Nearly two-thirds of respondents (62%) said most board meeting time is devoted to future-focused discussions, placing Middle East boards ahead of their counterparts in the UK and Nordic countries and second only to those in the US. Directors also appear more likely to frame emerging technologies as opportunities rather than risks. Thirty percent said their boards discuss quantum computing primarily through a strategic lens, compared with a global average of 24%.
“Boards across the Middle East are among the most forward-looking globally and are leading many of the conversations around AI governance and future readiness,” said Pippa Begg, chief executive and co-founder of Board Intelligence.

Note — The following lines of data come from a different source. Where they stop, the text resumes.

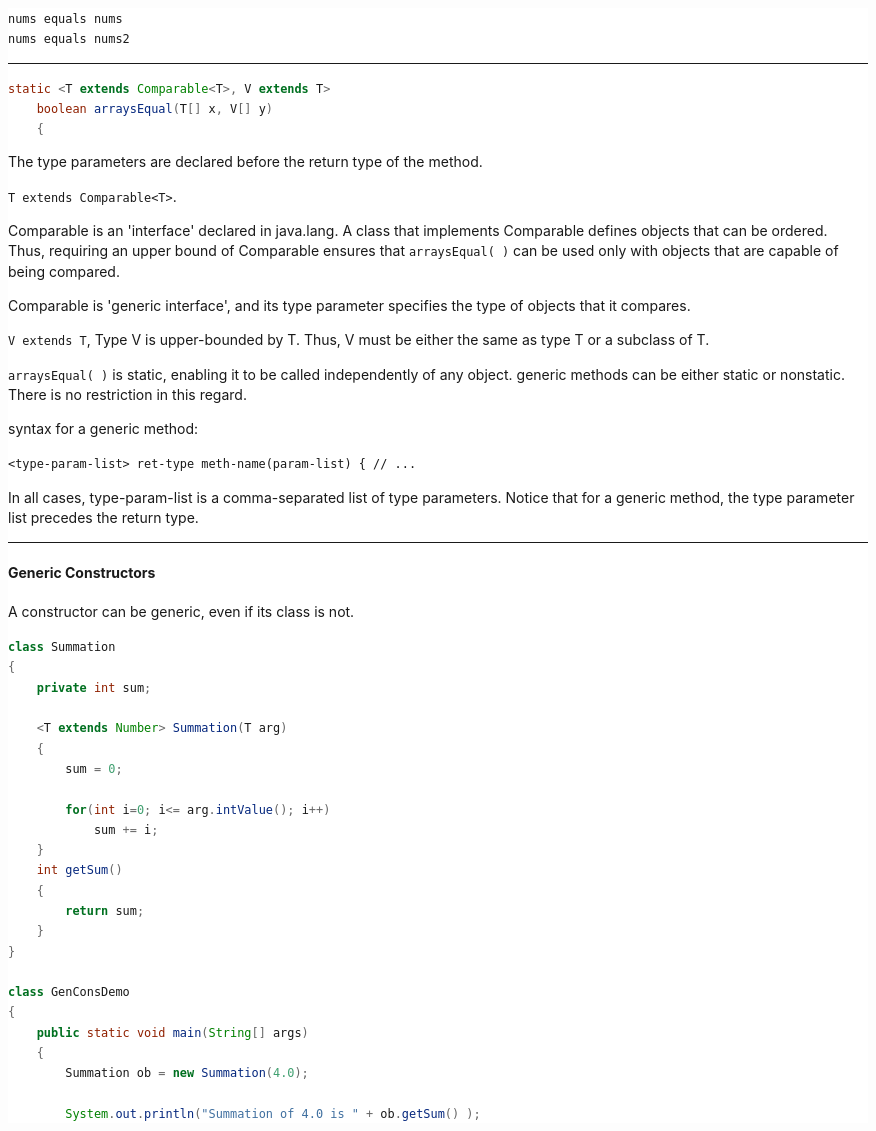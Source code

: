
 ```
nums equals nums
nums equals nums2
```


___

```java
static <T extends Comparable<T>, V extends T> 
	boolean arraysEqual(T[] x, V[] y) 
	{
```

The type parameters are declared before the return type of the method. 


`T extends Comparable<T>`. 

Comparable is an 'interface' declared in java.lang. A class that implements Comparable defines objects that can be ordered. Thus, requiring an upper bound of Comparable ensures that `arraysEqual( )` can be used only with objects that are capable of being compared. 

Comparable is 'generic interface', and its type parameter specifies the type of objects that it compares.

`V extends T`,  Type V is upper-bounded by T. Thus, V must be either the same as type T or a subclass of T.

`arraysEqual( )` is static, enabling it to be called
independently of any object. generic methods can be either static or nonstatic. There is no restriction in this regard.


syntax for a generic method:
```
<type-param-list> ret-type meth-name(param-list) { // ...
```
In all cases, type-param-list is a comma-separated list of type parameters. Notice that for a generic method, the type parameter list precedes the return type.

____

#### Generic Constructors

A constructor can be generic, even if its class is not.
```java
class Summation
{
	private int sum;
	
	<T extends Number> Summation(T arg)
	{
		sum = 0;
		
		for(int i=0; i<= arg.intValue(); i++)
			sum += i;
	}
	int getSum()
	{
		return sum;
	}
}

class GenConsDemo
{
	public static void main(String[] args) 
	{
		Summation ob = new Summation(4.0);
		
		System.out.println("Summation of 4.0 is " + ob.getSum() );
```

Yet the research also points to a growing governance challenge: expertise. Skills and subject-matter knowledge emerged as the most frequently cited obstacle to better board decisions, identified by 34% of respondents. Four in five directors said skills gaps had contributed to at least one delayed, rushed, or poor decision over the previous six months.
The survey suggests that while boards are increasingly comfortable discussing advanced technologies, many are still building the capabilities needed to govern them effectively. Only 22% of directors said their boards strongly enable innovation, and nearly two-thirds reported they would need to develop internal talent or conduct an external search before they could immediately appoint a CEO successor.
The gap highlights that technological ambition is rising faster than governance capacity. For Middle East organizations seeking to compete in an AI-driven economy, the next challenge may be to ensure board expertise keeps pace with the technologies reshaping business itself.